El hombre termina el último sorbo de café, deja el pocillo en el plato y mira por la vidriera hacia la cafetería que está cruzando la calle. La que enfrenta sus vidrieras al café donde él está sentado. En la caja un hombre de corbata y gesto preocupado. Contra la barra, con cara de estar papando moscas, un mozo de camisa blanca y pantalones negros. En la mesa contra la vidriera, la que mejor puede ver entre los autos que pasan, como una ráfaga de color cuando el semáforo lo permite, tres mujeres. Las tres al filo de esa edad donde los kilos y la experiencia ceden paso a la resignación que desplaza toda expectativa. Una de ellas atrae la atención de las otras dos. Habla y gesticula y las otras ríen cómplices. Si mirara hacia la barra del lugar donde se encuentra, las otras mesas, vería el mismo invierno al atardecer, la misma evidencia desconsolada del tiempo que va a alguna parte sin llevar a nadie en él, dejando a las personas atrás, relegadas. Ve cruzar a dos adolescentes muy abrazados que se besan y se ríen avanzando torpemente. Dos cuerpos que se atrapan queriendo ser uno y que nunca lo serán por más de un instante. Quizás porque ese instante, esa ilusión de ser uno que aún los alimenta, pasan por el invierno como dos extranjeros.

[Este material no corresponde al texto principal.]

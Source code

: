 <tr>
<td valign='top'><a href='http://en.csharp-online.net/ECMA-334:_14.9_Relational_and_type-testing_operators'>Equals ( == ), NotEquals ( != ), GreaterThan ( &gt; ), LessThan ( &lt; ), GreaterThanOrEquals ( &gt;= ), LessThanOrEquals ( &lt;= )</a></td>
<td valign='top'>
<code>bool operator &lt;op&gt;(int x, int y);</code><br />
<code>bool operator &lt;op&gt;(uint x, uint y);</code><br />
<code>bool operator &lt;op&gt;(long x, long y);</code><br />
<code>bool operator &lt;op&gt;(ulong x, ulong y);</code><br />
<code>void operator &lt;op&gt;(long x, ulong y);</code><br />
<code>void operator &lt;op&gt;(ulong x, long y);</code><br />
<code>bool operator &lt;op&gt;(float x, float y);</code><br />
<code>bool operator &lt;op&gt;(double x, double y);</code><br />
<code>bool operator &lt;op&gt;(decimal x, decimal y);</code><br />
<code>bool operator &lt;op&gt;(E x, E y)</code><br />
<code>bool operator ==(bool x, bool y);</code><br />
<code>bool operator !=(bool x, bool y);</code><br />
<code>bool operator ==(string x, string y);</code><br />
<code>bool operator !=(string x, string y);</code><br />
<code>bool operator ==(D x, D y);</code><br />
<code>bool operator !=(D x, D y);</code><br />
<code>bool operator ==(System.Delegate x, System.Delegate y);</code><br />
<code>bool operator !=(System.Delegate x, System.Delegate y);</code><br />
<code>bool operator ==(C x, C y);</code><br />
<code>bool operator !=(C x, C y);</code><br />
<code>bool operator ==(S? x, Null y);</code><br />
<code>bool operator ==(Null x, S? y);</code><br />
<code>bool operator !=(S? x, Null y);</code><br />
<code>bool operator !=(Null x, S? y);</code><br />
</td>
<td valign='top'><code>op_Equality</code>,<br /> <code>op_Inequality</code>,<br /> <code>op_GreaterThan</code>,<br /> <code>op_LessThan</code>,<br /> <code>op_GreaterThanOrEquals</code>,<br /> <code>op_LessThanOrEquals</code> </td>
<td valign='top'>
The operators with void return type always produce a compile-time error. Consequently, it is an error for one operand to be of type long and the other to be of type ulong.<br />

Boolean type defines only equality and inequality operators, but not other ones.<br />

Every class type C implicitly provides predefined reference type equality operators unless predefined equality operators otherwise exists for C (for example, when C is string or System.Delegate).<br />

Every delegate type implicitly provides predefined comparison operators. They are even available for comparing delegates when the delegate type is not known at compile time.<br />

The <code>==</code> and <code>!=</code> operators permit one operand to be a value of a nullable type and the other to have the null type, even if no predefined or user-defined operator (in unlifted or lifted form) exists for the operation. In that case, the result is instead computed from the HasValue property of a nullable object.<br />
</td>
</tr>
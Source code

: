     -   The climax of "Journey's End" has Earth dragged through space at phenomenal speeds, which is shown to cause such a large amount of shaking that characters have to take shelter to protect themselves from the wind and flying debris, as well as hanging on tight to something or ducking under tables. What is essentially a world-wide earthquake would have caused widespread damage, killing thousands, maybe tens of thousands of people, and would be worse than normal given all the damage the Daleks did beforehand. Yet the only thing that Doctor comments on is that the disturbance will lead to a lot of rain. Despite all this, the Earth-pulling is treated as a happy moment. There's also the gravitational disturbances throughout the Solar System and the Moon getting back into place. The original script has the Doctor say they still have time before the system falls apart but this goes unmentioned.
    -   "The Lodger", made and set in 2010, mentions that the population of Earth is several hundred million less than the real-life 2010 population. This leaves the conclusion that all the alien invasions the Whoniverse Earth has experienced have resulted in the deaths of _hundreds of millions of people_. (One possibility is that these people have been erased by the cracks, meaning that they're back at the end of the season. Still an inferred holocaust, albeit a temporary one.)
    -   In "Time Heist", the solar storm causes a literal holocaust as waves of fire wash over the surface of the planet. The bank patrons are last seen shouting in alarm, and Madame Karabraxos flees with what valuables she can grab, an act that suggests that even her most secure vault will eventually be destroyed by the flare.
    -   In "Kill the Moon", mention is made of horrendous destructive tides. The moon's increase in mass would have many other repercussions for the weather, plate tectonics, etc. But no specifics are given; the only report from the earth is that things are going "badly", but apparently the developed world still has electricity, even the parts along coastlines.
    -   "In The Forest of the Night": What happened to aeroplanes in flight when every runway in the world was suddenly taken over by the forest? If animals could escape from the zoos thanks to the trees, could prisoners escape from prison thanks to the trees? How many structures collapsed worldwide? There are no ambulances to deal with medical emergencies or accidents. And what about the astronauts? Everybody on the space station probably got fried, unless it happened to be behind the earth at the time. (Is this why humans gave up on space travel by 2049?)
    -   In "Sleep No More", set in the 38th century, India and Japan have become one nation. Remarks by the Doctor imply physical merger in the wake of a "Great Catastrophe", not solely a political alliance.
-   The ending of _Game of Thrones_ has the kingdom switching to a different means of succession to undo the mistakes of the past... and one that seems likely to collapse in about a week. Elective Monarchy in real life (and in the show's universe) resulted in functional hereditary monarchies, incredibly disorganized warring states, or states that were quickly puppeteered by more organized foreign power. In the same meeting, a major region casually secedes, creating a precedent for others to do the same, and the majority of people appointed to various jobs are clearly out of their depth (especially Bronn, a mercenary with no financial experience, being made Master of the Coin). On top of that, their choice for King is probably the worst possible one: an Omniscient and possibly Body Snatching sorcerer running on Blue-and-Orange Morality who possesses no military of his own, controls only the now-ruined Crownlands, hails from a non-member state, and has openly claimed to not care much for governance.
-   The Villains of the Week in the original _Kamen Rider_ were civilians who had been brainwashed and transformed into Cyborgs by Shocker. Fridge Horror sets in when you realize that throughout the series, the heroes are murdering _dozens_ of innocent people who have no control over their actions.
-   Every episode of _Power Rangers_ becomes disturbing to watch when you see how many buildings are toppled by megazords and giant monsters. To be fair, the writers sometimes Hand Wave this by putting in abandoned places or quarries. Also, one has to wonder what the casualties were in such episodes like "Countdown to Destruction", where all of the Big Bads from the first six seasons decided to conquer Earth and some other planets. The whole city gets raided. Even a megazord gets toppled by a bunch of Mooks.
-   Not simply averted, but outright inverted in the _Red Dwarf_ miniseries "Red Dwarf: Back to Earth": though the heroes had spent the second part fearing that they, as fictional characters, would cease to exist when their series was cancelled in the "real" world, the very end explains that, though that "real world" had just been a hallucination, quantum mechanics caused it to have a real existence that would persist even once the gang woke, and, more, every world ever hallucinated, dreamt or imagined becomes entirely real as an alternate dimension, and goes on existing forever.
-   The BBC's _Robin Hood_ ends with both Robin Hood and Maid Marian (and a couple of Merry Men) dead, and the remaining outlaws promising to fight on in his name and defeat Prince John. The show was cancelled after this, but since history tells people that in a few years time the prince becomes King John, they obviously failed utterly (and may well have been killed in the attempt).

Con gestos acostumbrados saca un cigarrillo del paquete, lo pone en su boca y lo enciende. Vuelve al libro que está abierto en la mesa y lee:

…La ciudad a su espalda ya no existe, basta no verla para perder la conciencia de sus edificios, calles y comercios. Para sentir que nunca ha sido parte de ella ni de sus despertares con olor a pan y café caliente, ruido de camiones que descargan cosas y persianas que se levantan. La ciudad ha sido una circunstancia más entre tanta. Un lugar donde no pudo hacer patria y con quién, mutuamente, se ha mal soportado sin amor y sin furia. Mira el mar de un verde eternamente sucio y olas blancas. La inmensa extensión de arena, la bruma que se monta entre el cielo y el mar para convertir las tres cosas en un plano sin fondo, una pared esfumada que sugiere distancia pero no la asegura. Hace frío. El viento lo lleva como una navaja, sin violencia, y lo empuja contra el cuerpo, la cara. La mujer busca calor para sus manos en los bolsillos del abrigo. Allí también está el frío y el viento como si no hubiera un sólo espacio que les pueda ser vedado. Mira el mar y desea la distancia, la largura de un destino lejano que no le pertenece. La aventura de un “adelante” como dimensión inexorable, univoca. Siente, junto con el frío, la voluntad de ir sin que exista un dónde. Piensa en la mujer pequeña y fea que ha muerto hace años en esas aguas para forjar un mito, se pregunta si uno simplemente podrá caminar y caminar y seguir caminando aún debajo de ese mar y morir como un poema o como la música de una guitarra, en un eco, sin memoria. La punta de la nariz le gotea y en los ojos una película de agua le recuerda el llanto, pero no quiere que el frío la venza, no quiere concederle ninguna victoria, ni siquiera la de moverse un poco para que el calor de la sangre agitada ejecute un vano conjuro. Cree, sin haberlo pensado, que ese cielo, mar, bruma, requiere de ese viento frío para ser lo que son, eso que se parece a un tango, o a la víspera de un entierro, o a la confirmación del doloroso incumplimiento de una promesa que se sigue esperando…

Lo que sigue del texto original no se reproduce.